- **Task**
Using the data below, output the first line and every line after it up to and including the line containing "enumeration defines all", exactly as written and with nothing added.

- **Extracted entries**
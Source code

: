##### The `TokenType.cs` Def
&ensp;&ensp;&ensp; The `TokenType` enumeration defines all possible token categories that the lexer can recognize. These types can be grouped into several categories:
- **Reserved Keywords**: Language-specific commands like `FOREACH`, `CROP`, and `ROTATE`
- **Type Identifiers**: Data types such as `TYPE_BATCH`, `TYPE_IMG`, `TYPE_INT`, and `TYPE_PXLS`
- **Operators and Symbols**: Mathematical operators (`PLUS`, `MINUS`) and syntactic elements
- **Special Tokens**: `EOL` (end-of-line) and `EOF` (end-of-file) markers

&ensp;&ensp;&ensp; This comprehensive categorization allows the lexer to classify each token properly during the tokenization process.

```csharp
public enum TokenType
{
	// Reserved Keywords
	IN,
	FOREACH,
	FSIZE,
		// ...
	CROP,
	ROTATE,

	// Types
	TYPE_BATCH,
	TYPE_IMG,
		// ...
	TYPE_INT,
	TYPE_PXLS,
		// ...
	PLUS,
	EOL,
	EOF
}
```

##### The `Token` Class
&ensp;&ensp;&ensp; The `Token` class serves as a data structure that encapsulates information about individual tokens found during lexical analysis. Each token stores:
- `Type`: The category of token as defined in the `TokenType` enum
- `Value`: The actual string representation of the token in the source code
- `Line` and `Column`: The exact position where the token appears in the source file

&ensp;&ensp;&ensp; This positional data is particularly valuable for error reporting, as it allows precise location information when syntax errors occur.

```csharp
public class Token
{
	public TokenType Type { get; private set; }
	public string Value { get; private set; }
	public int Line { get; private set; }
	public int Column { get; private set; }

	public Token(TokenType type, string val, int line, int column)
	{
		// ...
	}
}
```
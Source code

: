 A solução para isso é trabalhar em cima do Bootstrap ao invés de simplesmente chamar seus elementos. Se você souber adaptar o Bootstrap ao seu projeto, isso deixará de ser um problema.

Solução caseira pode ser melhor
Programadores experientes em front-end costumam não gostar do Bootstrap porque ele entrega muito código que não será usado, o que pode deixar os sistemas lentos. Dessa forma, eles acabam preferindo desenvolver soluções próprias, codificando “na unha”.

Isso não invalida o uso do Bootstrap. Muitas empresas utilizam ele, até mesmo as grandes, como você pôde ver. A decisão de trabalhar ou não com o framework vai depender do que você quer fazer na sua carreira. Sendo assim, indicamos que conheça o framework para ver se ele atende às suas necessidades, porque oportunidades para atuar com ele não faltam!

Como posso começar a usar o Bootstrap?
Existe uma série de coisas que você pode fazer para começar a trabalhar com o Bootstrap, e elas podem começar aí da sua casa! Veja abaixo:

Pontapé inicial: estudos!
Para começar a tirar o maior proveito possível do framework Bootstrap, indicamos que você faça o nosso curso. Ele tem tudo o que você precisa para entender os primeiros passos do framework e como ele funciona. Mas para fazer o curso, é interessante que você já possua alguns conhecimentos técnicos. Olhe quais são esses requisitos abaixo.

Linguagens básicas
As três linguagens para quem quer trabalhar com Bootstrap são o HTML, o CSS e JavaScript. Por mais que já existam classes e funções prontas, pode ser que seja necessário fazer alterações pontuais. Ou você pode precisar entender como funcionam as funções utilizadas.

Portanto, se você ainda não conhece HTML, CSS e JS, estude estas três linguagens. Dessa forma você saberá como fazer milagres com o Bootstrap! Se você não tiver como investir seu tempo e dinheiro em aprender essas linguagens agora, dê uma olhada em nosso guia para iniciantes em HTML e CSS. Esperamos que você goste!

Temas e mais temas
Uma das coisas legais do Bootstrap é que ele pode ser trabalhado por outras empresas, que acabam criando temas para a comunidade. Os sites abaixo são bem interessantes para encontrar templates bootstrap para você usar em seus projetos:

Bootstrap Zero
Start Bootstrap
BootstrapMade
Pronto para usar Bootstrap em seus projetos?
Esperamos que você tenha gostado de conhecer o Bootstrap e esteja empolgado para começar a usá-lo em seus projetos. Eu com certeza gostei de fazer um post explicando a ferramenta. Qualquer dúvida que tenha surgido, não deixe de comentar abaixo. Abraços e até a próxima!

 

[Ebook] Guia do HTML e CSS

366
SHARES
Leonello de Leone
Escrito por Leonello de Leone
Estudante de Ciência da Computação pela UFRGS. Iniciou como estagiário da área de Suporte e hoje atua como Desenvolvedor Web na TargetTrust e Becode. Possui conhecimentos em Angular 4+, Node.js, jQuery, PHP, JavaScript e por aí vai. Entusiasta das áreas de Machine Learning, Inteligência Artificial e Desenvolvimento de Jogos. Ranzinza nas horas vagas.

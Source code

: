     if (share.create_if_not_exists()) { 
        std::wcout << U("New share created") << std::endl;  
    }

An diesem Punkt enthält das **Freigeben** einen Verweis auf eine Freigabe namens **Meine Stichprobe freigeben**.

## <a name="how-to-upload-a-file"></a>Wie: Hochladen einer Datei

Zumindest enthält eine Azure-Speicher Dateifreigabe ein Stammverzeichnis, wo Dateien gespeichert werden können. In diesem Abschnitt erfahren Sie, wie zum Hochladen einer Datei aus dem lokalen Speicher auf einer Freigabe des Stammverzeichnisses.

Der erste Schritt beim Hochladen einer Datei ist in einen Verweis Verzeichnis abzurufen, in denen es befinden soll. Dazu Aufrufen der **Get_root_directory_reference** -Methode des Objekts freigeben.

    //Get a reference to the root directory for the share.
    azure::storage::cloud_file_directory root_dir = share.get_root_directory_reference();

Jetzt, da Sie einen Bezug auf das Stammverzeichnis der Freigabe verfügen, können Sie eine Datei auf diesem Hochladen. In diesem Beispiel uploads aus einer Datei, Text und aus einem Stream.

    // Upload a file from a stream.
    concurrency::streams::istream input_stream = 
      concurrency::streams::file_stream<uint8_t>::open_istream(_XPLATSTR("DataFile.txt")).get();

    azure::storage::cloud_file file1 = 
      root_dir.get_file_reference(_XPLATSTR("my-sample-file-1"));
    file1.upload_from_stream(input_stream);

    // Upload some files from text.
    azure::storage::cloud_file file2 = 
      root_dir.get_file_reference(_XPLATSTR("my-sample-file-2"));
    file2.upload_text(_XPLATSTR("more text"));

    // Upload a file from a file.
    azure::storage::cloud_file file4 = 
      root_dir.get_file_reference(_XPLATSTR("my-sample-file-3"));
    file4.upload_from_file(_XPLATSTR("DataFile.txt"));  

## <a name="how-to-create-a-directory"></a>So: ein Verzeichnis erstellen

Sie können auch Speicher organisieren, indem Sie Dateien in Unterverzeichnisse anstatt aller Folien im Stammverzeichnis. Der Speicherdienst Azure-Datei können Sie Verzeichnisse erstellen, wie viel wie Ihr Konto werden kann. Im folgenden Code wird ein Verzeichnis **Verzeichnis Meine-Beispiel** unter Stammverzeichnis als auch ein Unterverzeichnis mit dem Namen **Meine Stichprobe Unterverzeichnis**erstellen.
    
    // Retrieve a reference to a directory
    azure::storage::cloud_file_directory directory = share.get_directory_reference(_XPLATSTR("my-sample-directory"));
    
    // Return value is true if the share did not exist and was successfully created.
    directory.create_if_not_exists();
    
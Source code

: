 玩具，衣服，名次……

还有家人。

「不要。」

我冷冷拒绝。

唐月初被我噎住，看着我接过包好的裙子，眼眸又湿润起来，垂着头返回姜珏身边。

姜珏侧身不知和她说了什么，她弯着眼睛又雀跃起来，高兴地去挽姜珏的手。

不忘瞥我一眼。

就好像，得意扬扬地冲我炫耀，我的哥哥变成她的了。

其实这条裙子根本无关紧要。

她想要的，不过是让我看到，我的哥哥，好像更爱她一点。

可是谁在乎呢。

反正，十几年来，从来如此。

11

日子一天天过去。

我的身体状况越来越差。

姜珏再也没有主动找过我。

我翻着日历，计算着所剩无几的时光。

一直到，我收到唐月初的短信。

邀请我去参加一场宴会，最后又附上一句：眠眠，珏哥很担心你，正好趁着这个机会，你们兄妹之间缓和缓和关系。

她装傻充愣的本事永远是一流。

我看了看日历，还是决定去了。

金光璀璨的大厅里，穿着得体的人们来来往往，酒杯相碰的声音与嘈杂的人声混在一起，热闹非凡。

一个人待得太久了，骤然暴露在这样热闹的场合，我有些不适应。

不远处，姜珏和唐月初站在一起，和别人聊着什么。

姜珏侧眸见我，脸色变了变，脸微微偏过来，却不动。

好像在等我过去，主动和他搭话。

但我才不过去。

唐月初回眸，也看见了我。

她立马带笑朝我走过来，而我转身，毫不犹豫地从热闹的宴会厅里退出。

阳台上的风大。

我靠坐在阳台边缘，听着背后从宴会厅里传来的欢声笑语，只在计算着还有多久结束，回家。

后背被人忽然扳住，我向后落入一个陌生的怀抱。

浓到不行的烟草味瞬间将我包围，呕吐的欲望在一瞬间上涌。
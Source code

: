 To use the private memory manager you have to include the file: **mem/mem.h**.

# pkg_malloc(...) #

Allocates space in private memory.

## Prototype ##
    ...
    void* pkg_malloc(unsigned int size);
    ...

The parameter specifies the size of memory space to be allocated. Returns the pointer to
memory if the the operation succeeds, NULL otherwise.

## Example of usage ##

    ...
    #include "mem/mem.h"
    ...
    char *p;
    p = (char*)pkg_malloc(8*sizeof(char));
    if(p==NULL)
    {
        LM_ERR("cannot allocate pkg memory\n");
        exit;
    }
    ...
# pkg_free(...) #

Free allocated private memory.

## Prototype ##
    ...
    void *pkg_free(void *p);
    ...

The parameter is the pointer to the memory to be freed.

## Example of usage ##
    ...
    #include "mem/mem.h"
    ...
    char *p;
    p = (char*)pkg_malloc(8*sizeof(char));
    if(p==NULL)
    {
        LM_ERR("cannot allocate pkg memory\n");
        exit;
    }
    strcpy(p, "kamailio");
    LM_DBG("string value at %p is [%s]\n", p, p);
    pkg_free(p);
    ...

- **Your response**
Source code

:##### The `TokenType.cs` Def
&ensp;&ensp;&ensp; The `TokenType` enumeration defines all possible token categories that the lexer can recognize. These types can be grouped into several categories:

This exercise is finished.